> [What this task involves]: This task calls for copying every line of the records that includes the word "images".

Plain-text document sources:
Content starts

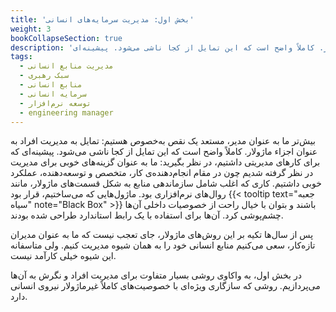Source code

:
 ```yaml
---
title: 'بخش اول: مدیریت سرمایه‌های انسانی'
weight: 3
bookCollapseSection: true
description: 'بیش‌تر ما به عنوان مدیر، مستعد یک نقص به‌خصوص هستیم: تمایل به مدیریت افراد به عنوان اجزاء ماژولار. کاملاً واضح است که این تمایل از کجا ناشی می‌شود. پیشینه‌ای...'
tags:
  - مدیریت منابع انسانی
  - سبک رهبری
  - منابع انسانی
  - سرمایه انسانی
  - توسعه نرم‌افزار
  - engineering manager
---
```


بیش‌تر ما به عنوان مدیر، مستعد یک نقص به‌خصوص هستیم: تمایل به مدیریت افراد به عنوان اجزاء ماژولار. کاملاً واضح است که این تمایل از کجا ناشی می‌شود. پیشینه‌ای که برای کارهای مدیریتی داشتیم، در نظر بگیرید: ما به عنوان گزینه‌های خوبی برای مدیریت در نظر گرفته شدیم چون در مقام انجام‌دهنده‌ی کار، متخصص و توسعه‌دهنده، عملکرد خوبی داشتیم. کاری که اغلب شامل سازماندهی منابع به شکل قسمت‌های ماژولار، مانند 
روال‌های نرم‌افزاری بود. ماژول‌‌هایی که می‌ساختیم، قرار بود 
{{< tooltip text="جعبه سیاه" note="Black Box" >}}
 باشند و بتوان با خیال راحت از خصوصیات داخلی آن‌ها چشم‌پوشی کرد. آن‌ها برای استفاده با یک رابط استاندارد طراحی شده بودند.

پس از سال‌ها تکیه بر این روش‌های ماژولار، جای تعجب نیست که ما به عنوان مدیران تازه‌کار، سعی می‌کنیم منابع انسانی خود را به همان شیوه مدیریت کنیم. ولی متاسفانه این شیوه خیلی کارآمد نیست.

در بخش اول، به واکاوی روشی بسیار متفاوت برای مدیریت افراد و نگرش به آن‌ها می‌پردازیم. روشی که سازگاری ویژه‌ای با خصوصیت‌های کاملاً غیر‌ماژولار نیروی انسانی دارد.
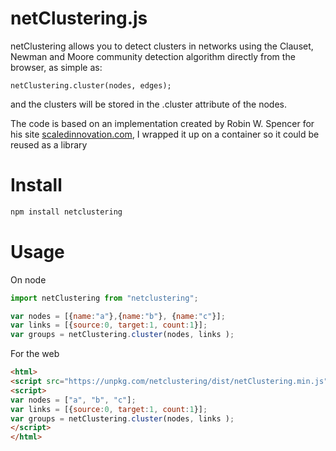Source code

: netClustering.js
================

netClustering allows you to detect clusters in networks using the Clauset, Newman and Moore community detection algorithm directly from the browser, as simple as:

```
netClustering.cluster(nodes, edges);
```

and the clusters will be stored in the .cluster attribute of the nodes.

The code is based on an implementation created by Robin W. Spencer for his site [scaledinnovation.com](http://scaledinnovation.com/analytics/communities/communities.html), I wrapped it up on a container so it could be reused as a library

# Install

```javascript
npm install netclustering
```

# Usage

On node

```javascript
import netClustering from "netclustering";

var nodes = [{name:"a"},{name:"b"}, {name:"c"}];
var links = [{source:0, target:1, count:1}];
var groups = netClustering.cluster(nodes, links );
```

For the web

```html
<html>
<script src="https://unpkg.com/netclustering/dist/netClustering.min.js"></script>
<script>
var nodes = ["a", "b", "c"];
var links = [{source:0, target:1, count:1}];
var groups = netClustering.cluster(nodes, links );
</script>
</html>
```

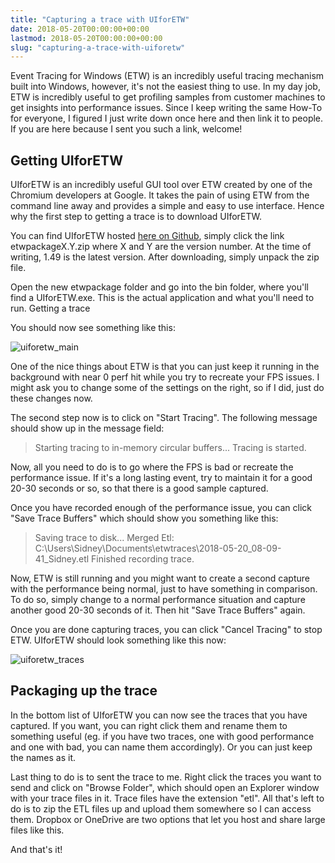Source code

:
 ```yaml
---
title: "Capturing a trace with UIforETW"
date: 2018-05-20T00:00:00+00:00
lastmod: 2018-05-20T00:00:00+00:00
slug: "capturing-a-trace-with-uiforetw"
---
```


Event Tracing for Windows (ETW) is an incredibly useful tracing mechanism built into Windows, however, it's not the easiest thing to use. In my day job, ETW is incredibly useful to get profiling samples from customer machines to get insights into performance issues. Since I keep writing the same How-To for everyone, I figured I just write down once here and then link it to people. If you are here because I sent you such a link, welcome!

## Getting UIforETW

UIforETW is an incredibly useful GUI tool over ETW created by one of the Chromium developers at Google. It takes the pain of using ETW from the command line away and provides a simple and easy to use interface. Hence why the first step to getting a trace is to download UIforETW.

You can find UIforETW hosted [here on Github](https://github.com/google/UIforETW/releases), simply click the link etwpackageX.Y.zip where X and Y are the version number. At the time of writing, 1.49 is the latest version. After downloading, simply unpack the zip file.

Open the new etwpackage folder and go into the bin folder, where you'll find a UIforETW.exe. This is the actual application and what you'll need to run.
Getting a trace

You should now see something like this:

![uiforetw_main](/images/2018/05/uiforetw_main.PNG)

One of the nice things about ETW is that you can just keep it running in the background with near 0 perf hit while you try to recreate your FPS issues. I might ask you to change some of the settings on the right, so if I did, just do these changes now.

The second step now is to click on "Start Tracing". The following message should show up in the message field:

> Starting tracing to in-memory circular buffers...
> Tracing is started.

Now, all you need to do is to go where the FPS is bad or recreate the performance issue. If it's a long lasting event, try to maintain it for a good 20-30 seconds or so, so that there is a good sample captured.

Once you have recorded enough of the performance issue, you can click "Save Trace Buffers" which should show you something like this:

> Saving trace to disk...
> Merged Etl: C:\Users\Sidney\Documents\etwtraces\2018-05-20_08-09-41_Sidney.etl
> Finished recording trace.

Now, ETW is still running and you might want to create a second capture with the performance being normal, just to have something in comparison. To do so, simply change to a normal performance situation and capture another good 20-30 seconds of it. Then hit "Save Trace Buffers" again.

Once you are done capturing traces, you can click "Cancel Tracing" to stop ETW. UIforETW should look something like this now:

![uiforetw_traces](/images/2018/05/uiforetw_traces.PNG)

## Packaging up the trace

In the bottom list of UIforETW you can now see the traces that you have captured. If you want, you can right click them and rename them to something useful (eg. if you have two traces, one with good performance and one with bad, you can name them accordingly). Or you can just keep the names as it.

Last thing to do is to sent the trace to me. Right click the traces you want to send and click on "Browse Folder", which should open an Explorer window with your trace files in it. Trace files have the extension "etl". All that's left to do is to zip the ETL files up and upload them somewhere so I can access them. Dropbox or OneDrive are two options that let you host and share large files like this.

And that's it!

Content ends

> [Exercise result]:
![uiforetw_main](/images/2018/05/uiforetw_main.PNG)
![uiforetw_traces](/images/2018/05/uiforetw_traces.PNG)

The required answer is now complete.